Selon le capitaine Alfred Opio, de l'armée ougandaise, la première victime de cette chasse aux sorcières aurait été un professeur découvert avec une liste de noms de personnes mortes récemment dans des conditions suspectes. Depuis, Les massacres ont pris une grande ampleur. Plus de 900 présumés sorciers ont été tués ces trois dernières semaines, «certains qui n'avaient pas 6 ans», rapporte Ide, un responsable administratif de la région. «Dès l'âge de cinq ans, les enfants peuvent être sorciers. Non pas tellement d'eux même. Mais ils sont manipulés», explique-t-il. Pour éviter d'être découpés à la machette, des présumés sorciers se seraient eux même donnés la mort. Selon Ide, les tueries ne viseraient plus seulement les sorciers et leurs proches mais également les Congolais venus d'autres régions.

La région d'Aru est pillée par différents groupes armés

L'armée ougandaise est intervenue sans parvenir à arrêter les massacres. Des centaines de personnes ont été arrêtées. Des centaines de présumés sorciers, certains blessés à coups de machettes, ont trouvé refuge à Aru. Mais la population de cette région paraît décidée à aller jusqu'au bout dans sa volonté d'éliminer toute personne soupçonnée de sorcellerie. Elle semble ainsi confondre les conséquences de la guerre avec des actes individuels de magie. Au Congo Démocratique, l'effondrement des infrastructures sanitaires et éducatives à fait en effet des millions de morts ces dernières années.

Des groupes rebelles, armés par le Rwanda, le Burundi et l'Ouganda se livrent depuis 1996 au pillage systématique des ressources naturelles. Or, bois, ivoire, minerais divers transitent par Kampala ou Kigali en direction des capitales occidentales et asiatiques. Dans le même moment, la population est abandonnée à elle-même. Dans bien des cas les routes n'existent plus. Les hôpitaux sont en ruine. Les médicaments, inaccessibles.
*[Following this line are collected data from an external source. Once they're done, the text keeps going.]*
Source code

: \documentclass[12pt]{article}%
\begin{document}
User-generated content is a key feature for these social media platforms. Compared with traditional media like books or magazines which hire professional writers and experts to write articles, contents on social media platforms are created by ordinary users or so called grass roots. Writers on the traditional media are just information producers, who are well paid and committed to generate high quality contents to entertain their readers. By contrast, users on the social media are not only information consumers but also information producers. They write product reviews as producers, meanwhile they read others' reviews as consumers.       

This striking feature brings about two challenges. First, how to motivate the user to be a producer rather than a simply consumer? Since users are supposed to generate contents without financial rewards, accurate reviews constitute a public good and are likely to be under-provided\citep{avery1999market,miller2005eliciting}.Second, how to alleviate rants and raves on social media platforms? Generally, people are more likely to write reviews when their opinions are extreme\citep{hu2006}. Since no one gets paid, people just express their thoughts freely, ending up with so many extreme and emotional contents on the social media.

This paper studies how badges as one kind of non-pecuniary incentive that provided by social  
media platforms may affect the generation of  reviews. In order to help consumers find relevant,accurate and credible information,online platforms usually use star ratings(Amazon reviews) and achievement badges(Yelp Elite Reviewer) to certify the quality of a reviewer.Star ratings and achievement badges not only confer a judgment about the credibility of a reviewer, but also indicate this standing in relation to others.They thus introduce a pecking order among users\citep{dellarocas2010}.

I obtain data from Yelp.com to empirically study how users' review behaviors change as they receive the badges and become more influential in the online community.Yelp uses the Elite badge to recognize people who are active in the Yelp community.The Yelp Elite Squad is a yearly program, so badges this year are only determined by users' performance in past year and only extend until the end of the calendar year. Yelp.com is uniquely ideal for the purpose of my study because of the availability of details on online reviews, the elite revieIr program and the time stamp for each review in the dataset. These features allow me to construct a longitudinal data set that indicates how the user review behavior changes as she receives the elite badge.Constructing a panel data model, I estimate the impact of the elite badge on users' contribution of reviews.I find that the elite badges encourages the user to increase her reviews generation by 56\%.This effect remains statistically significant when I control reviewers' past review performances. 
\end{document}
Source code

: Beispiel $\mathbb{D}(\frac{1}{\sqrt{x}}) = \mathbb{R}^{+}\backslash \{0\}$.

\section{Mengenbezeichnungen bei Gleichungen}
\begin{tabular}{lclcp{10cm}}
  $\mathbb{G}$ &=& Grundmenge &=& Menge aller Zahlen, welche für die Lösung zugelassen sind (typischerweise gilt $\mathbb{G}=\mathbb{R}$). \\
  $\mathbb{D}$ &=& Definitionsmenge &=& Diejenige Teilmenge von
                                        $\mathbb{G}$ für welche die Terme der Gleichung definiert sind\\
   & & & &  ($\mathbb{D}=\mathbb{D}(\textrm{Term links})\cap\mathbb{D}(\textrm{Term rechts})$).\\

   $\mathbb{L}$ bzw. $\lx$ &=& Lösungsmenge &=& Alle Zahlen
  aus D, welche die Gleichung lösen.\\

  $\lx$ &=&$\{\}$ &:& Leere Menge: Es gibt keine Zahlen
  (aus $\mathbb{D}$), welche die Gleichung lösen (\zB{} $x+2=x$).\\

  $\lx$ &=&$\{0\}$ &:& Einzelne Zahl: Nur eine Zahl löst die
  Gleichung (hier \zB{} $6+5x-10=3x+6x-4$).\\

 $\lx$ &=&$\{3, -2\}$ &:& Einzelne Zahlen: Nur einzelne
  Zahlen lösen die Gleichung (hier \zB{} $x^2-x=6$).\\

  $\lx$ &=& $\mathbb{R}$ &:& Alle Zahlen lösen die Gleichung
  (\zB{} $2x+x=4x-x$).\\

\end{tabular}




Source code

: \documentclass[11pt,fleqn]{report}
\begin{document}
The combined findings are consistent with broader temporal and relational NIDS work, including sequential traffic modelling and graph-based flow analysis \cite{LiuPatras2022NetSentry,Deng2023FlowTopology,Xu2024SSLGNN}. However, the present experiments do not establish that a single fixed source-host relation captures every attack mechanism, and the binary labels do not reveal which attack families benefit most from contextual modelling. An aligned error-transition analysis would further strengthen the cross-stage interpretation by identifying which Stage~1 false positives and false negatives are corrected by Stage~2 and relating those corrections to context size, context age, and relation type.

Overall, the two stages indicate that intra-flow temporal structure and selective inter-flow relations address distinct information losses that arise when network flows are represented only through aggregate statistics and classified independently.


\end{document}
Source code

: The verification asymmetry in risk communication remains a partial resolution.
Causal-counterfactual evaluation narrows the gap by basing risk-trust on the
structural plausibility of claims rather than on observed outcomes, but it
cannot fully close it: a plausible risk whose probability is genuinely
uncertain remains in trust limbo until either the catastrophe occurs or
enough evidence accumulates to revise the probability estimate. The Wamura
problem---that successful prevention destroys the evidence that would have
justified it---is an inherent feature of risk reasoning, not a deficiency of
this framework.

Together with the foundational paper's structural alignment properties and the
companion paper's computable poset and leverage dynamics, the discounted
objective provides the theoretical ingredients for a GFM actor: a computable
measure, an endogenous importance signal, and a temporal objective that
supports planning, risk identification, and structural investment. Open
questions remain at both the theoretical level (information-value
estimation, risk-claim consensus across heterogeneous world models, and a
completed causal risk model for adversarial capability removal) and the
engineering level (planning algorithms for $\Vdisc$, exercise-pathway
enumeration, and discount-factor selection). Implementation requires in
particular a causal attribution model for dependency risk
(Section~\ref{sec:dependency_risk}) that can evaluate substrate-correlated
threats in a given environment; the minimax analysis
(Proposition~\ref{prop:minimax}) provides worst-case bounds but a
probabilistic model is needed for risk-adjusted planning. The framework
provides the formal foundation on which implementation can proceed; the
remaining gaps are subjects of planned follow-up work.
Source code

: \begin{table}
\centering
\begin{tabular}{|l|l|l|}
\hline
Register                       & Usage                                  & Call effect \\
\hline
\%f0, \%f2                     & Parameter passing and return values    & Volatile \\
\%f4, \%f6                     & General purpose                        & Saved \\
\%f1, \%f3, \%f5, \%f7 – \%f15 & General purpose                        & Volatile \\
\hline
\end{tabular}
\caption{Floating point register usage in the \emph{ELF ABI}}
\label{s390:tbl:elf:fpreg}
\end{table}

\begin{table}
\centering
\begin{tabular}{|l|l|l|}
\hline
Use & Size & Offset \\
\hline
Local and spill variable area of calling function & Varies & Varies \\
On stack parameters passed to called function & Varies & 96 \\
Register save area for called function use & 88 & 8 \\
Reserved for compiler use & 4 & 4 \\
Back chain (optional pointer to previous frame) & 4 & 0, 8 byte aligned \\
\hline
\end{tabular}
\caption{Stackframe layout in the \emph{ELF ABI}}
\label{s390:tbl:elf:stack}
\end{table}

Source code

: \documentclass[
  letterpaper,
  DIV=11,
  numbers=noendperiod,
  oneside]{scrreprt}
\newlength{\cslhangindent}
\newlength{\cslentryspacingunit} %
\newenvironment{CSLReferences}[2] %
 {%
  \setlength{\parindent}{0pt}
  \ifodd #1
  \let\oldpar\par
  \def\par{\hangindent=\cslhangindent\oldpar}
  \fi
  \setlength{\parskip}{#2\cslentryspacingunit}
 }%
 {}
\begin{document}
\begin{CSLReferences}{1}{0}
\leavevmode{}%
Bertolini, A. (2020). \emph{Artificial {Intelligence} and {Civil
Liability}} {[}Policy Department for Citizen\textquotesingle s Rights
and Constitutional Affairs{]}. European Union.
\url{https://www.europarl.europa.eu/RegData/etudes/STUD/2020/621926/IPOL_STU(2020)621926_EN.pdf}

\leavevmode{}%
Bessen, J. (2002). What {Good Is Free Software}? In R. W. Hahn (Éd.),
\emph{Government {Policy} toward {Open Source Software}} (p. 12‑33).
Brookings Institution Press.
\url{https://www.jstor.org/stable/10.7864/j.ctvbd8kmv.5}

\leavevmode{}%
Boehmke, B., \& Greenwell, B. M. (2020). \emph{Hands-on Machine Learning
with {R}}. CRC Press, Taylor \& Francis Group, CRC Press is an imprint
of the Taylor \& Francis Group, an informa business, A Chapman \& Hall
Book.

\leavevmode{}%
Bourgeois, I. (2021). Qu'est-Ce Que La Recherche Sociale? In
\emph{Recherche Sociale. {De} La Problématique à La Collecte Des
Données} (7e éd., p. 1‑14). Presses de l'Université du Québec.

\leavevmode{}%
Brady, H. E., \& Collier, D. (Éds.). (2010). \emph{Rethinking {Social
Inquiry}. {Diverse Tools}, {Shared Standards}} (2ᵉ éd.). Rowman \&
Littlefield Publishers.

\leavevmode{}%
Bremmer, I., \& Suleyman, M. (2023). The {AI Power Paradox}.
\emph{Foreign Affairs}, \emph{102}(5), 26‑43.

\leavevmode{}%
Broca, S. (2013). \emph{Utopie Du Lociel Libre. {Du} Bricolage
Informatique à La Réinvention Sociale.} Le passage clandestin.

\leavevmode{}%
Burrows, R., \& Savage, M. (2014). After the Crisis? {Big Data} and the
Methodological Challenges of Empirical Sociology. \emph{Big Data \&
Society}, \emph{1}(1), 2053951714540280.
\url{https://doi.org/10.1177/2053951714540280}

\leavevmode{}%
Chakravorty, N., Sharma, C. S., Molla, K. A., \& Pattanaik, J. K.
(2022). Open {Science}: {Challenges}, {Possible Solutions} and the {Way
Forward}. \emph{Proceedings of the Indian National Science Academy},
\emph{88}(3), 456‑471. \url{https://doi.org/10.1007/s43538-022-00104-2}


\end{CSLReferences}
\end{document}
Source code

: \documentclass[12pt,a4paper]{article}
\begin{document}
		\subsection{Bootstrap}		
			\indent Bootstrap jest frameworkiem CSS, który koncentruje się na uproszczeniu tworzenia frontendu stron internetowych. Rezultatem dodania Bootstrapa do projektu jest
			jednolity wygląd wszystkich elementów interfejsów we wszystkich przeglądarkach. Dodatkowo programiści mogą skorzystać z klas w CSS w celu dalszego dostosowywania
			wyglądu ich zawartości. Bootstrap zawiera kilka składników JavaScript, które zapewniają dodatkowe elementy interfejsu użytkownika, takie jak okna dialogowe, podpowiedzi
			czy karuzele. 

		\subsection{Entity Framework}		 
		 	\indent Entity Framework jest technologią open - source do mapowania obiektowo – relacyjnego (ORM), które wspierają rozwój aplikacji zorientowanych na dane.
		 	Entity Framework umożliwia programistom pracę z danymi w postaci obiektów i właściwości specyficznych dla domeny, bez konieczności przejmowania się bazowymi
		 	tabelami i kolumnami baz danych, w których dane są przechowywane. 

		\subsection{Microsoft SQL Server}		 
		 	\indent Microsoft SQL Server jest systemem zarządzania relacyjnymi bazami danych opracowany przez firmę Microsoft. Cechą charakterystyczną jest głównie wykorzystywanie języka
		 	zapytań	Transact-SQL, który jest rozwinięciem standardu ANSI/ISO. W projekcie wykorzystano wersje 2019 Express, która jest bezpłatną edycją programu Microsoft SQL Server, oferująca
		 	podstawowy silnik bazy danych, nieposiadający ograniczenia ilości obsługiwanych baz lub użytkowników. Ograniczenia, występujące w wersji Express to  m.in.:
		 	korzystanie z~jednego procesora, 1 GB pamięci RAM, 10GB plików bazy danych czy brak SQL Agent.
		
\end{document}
Dans un récent rapport, l'Organisation des nations Unies pour l'enfance (UNICEF) note que des maladies telles que la malaria et la rougeole ainsi que la malnutrition sont réapparues en force. Cette année, plus de 42 000 congolaises risquent de mourir en couche, précise l'UNICEF. Dans certaines localités, le nombre des décès est devenu supérieur à celui des naissances. Les enfants sont les premières victimes de la guerre. A Kalemié dans le Nord du Katanga par exemple, trois enfants sur quatre disparaissent avant l'âge de deux ans, selon la Croix rouge internationale, tandis qu'à Moba, au bord du lac Tanganyika, la moitié des enfants n'atteint pas l'âge de un an. Ceux qui parviennent à l'age de 12 ans sont parfois enrôlés de force par les mouvements armés, pour combattre leurs frères.

C'est dans un tel contexte qu'il faut probablement placer les massacres et règlements de comptes qui sont en cours dans le Nord Est du pays. En trouvant refuge dans l'irrationnel et dans la violence, les habitants de cette région gardent probablement l'espoir d'une vie meilleure.